Boeing has amended removal and installation maintenance instructions for Boeing 737 dorsal fins after an incident in which a 737-800 arrived at San Diego with several structural components of the vertical fin missing.

The aircraft (N820TJ), operating a Swift Air flight, had departed Victorville in California on 19 May 2020.

While climbing through 8,000ft the crew heard a “loud bang”, says the US National Transportation Safety Board.

“Because the flight instruments and gauges showed that the [aircraft] was operating normally, the flight crew elected to continue to [San Diego],” it adds.

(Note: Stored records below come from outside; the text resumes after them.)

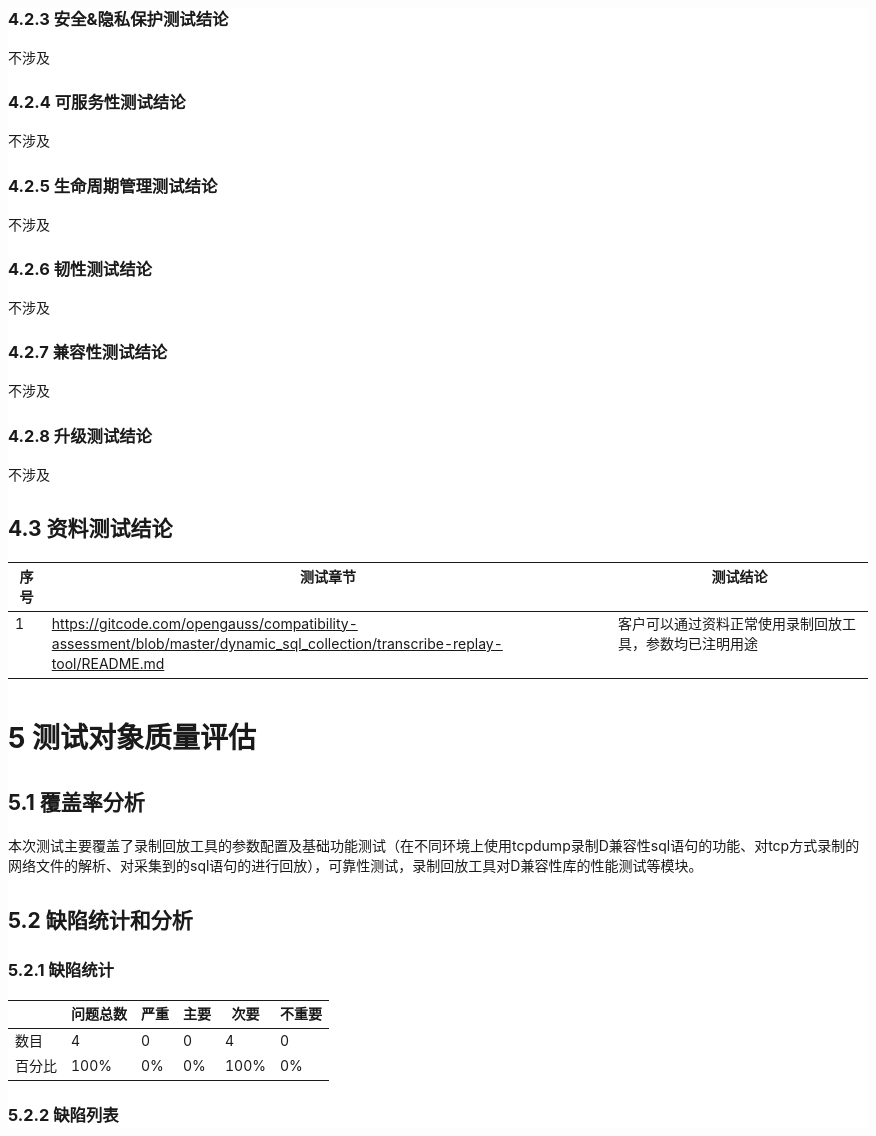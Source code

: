 ###  4.2.3 安全&隐私保护测试结论

不涉及

### 4.2.4 可服务性测试结论

不涉及

### 4.2.5 生命周期管理测试结论

不涉及

### 4.2.6 韧性测试结论

不涉及

###  4.2.7 兼容性测试结论

不涉及

###  4.2.8 升级测试结论

不涉及

## 4.3 资料测试结论

| 序号 | 测试章节                                                     | 测试结论                                               |
| ---- | ------------------------------------------------------------ | ------------------------------------------------------ |
| 1    | https://gitcode.com/opengauss/compatibility-assessment/blob/master/dynamic_sql_collection/transcribe-replay-tool/README.md | 客户可以通过资料正常使用录制回放工具，参数均已注明用途 |

# 5 测试对象质量评估

##  5.1 覆盖率分析

本次测试主要覆盖了录制回放工具的参数配置及基础功能测试（在不同环境上使用tcpdump录制D兼容性sql语句的功能、对tcp方式录制的网络文件的解析、对采集到的sql语句的进行回放），可靠性测试，录制回放工具对D兼容性库的性能测试等模块。

##  5.2 缺陷统计和分析

###   5.2.1 缺陷统计

|        | 问题总数 | 严重 | 主要 | 次要 | 不重要 |
| ------ | -------- | ---- | ---- | ---- | ------ |
| 数目   | 4        | 0    | 0    | 4    | 0      |
| 百分比 | 100%     | 0%   | 0%   | 100% | 0%     |

###   5.2.2 缺陷列表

The landing was uneventful but inspection of the jet showed the dorsal fin, located at forward base of the vertical stabiliser, as well as three panels on the stabiliser were missing.

Examination also found that the left-hand horizontal stabiliser, as well as the fuselage crown skin, sustained “substantial damage” as the structures detached during flight.

Swift Air fin incident-c-NTSB

Source: NTSB

Improper installation of bolts was cited after the dorsal fin separated

Most of the dorsal fin and the panels, along with half of the 14 bolts attaching the dorsal fin to the fuselage, were not recovered.

Four of the seven recovered bolts were still installed, but one of them was not the correct part number – it was also longer than required.

Maintenance on the dorsal fin had been carried out in February 2019. The inquiry has determined that the missing bolts either became loose, or fractured, or were not properly installed during servicing.

Swift Air and parent company IAero Group reviewed and revised the relevant maintenance procedures, including introducing additional training, in the five months after the incident.

Boeing also updated the dorsal fin removal and installation instructions, in the aircraft maintenance manual for 737-600s to -900s, in February this year – the change stresses the need to keep track of each removed fastener’s location, because they have different dimensions, and features a caution underlining the importance of matching the correct bolt and grip length.

None of the 88 passengers and seven crew members was injured during the incident.